Ia juga menyinggung Pasal 8 ayat 1 UUD 1945 yang bunyinya "Jika Presiden mangkat, berhenti, diberhentikan, atau tidak dapat melakukan kewajibannya dalam masa jabatannya, ia digantikan oleh Wakil Presiden sampai habis masa jabatannya."

Kata Jimly, jika Presiden Jokowi wapres 2024, maka Pasal 8 ayat 1 UUD 45 tidak dapat dilaksanakan karena akan bertentangan dengan Pasal 7 UUD 1945.

"Makanya tak ada tafsir lain yang mungkin kecuali bahwa Jokowi tidak memenuhi syarat untuk menjadi cawapres dalam Pilpres 2024 nanti," ujarnya.

Sementara itu, Din Syamsuddin mengatakan, pernyataan Jubir MK Fajar Laksono itu mencerminkan sikap lembaga MK yang tendensius, free kick, dan potensial dianggap melanggar Konstitusi.

Pernyataan itu kata dia, tidak bisa tidak dianggap sebagai pernyataan lembaga MK. Seorang Jubir biasanya lanjut dia, mewakili lembaga, dan tidak akan berani mengeluarkan pernyataan kecuali atas restu bahkan perintah pimpinan MK sendiri.

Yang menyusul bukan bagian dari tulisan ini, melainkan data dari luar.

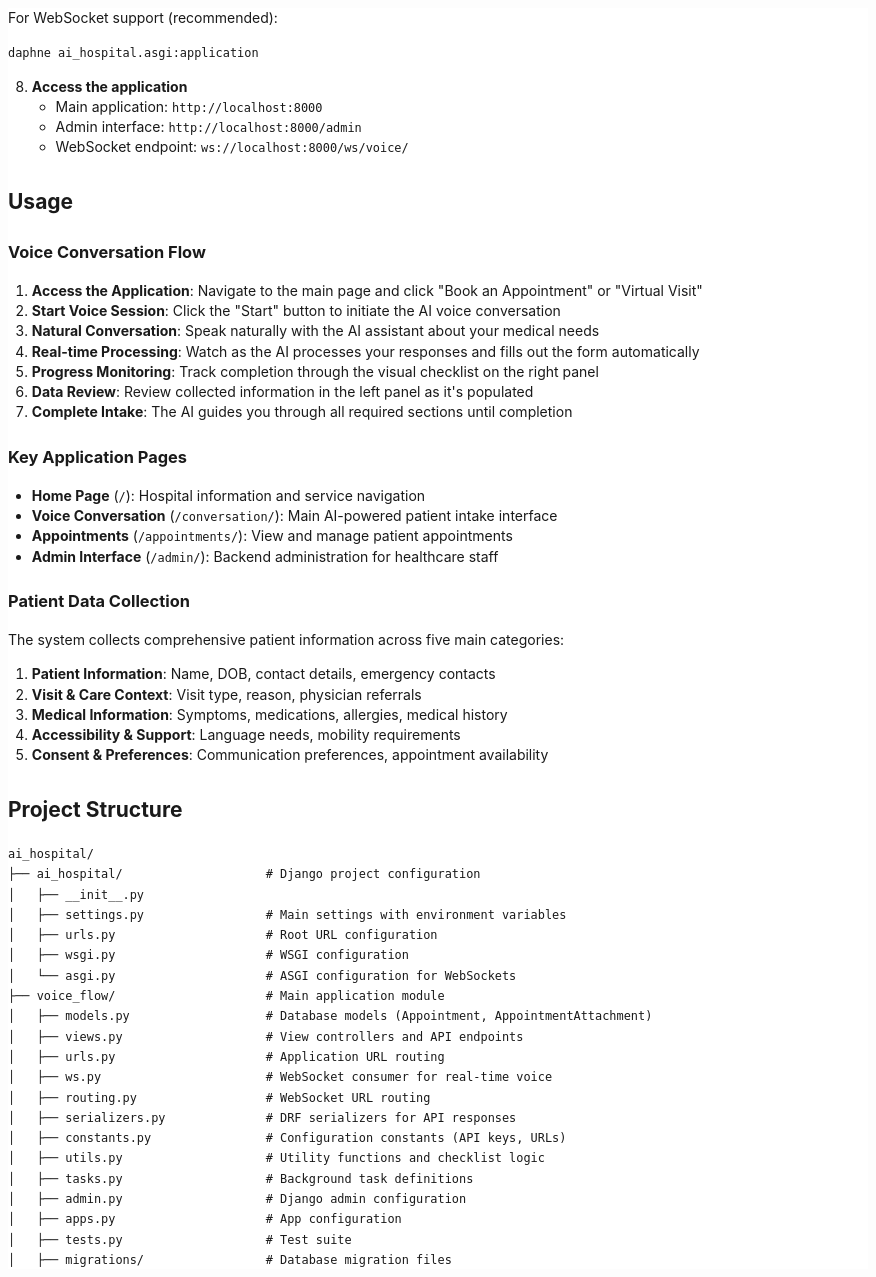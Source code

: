    For WebSocket support (recommended):
   ```bash
   daphne ai_hospital.asgi:application
   ```

8. **Access the application**
   - Main application: `http://localhost:8000`
   - Admin interface: `http://localhost:8000/admin`
   - WebSocket endpoint: `ws://localhost:8000/ws/voice/`

## Usage

### Voice Conversation Flow

1. **Access the Application**: Navigate to the main page and click "Book an Appointment" or "Virtual Visit"
2. **Start Voice Session**: Click the "Start" button to initiate the AI voice conversation
3. **Natural Conversation**: Speak naturally with the AI assistant about your medical needs
4. **Real-time Processing**: Watch as the AI processes your responses and fills out the form automatically
5. **Progress Monitoring**: Track completion through the visual checklist on the right panel
6. **Data Review**: Review collected information in the left panel as it's populated
7. **Complete Intake**: The AI guides you through all required sections until completion

### Key Application Pages

- **Home Page** (`/`): Hospital information and service navigation
- **Voice Conversation** (`/conversation/`): Main AI-powered patient intake interface
- **Appointments** (`/appointments/`): View and manage patient appointments
- **Admin Interface** (`/admin/`): Backend administration for healthcare staff

### Patient Data Collection

The system collects comprehensive patient information across five main categories:

1. **Patient Information**: Name, DOB, contact details, emergency contacts
2. **Visit & Care Context**: Visit type, reason, physician referrals
3. **Medical Information**: Symptoms, medications, allergies, medical history
4. **Accessibility & Support**: Language needs, mobility requirements
5. **Consent & Preferences**: Communication preferences, appointment availability

## Project Structure

```
ai_hospital/
├── ai_hospital/                    # Django project configuration
│   ├── __init__.py
│   ├── settings.py                 # Main settings with environment variables
│   ├── urls.py                     # Root URL configuration
│   ├── wsgi.py                     # WSGI configuration
│   └── asgi.py                     # ASGI configuration for WebSockets
├── voice_flow/                     # Main application module
│   ├── models.py                   # Database models (Appointment, AppointmentAttachment)
│   ├── views.py                    # View controllers and API endpoints
│   ├── urls.py                     # Application URL routing
│   ├── ws.py                       # WebSocket consumer for real-time voice
│   ├── routing.py                  # WebSocket URL routing
│   ├── serializers.py              # DRF serializers for API responses
│   ├── constants.py                # Configuration constants (API keys, URLs)
│   ├── utils.py                    # Utility functions and checklist logic
│   ├── tasks.py                    # Background task definitions
│   ├── admin.py                    # Django admin configuration
│   ├── apps.py                     # App configuration
│   ├── tests.py                    # Test suite
│   ├── migrations/                 # Database migration files
```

"Kalau MK membantah maka harus ada sanksi tegas berupa pencopotan sang jubir yang telah melakukan pelanggaran, tidak hanya off side, tapi free kick," katanya dalam keterangan tertulis kepada TIMES Indonesia.

Ketua Dewan Pertimbangan MUI 2015-2020 itu menilai, pernyataan jubir MK itu, yang tidak atas pertanyaan atau permintaan seseorang atau lembaga adalah tendensius. Dan kata dia, itu membenarkan dugaan bahwa MK selama ini tidak netral.

"Tidak imparsial, dan tidak menegakkan keadilan menyangkut isu Pemilu dan Pilpres, seperti yang ditunjukkannya pada keputusan tentang Presidential Threshold (ambang batas pencalonan Presiden-Wakil Presiden)," jelasnya.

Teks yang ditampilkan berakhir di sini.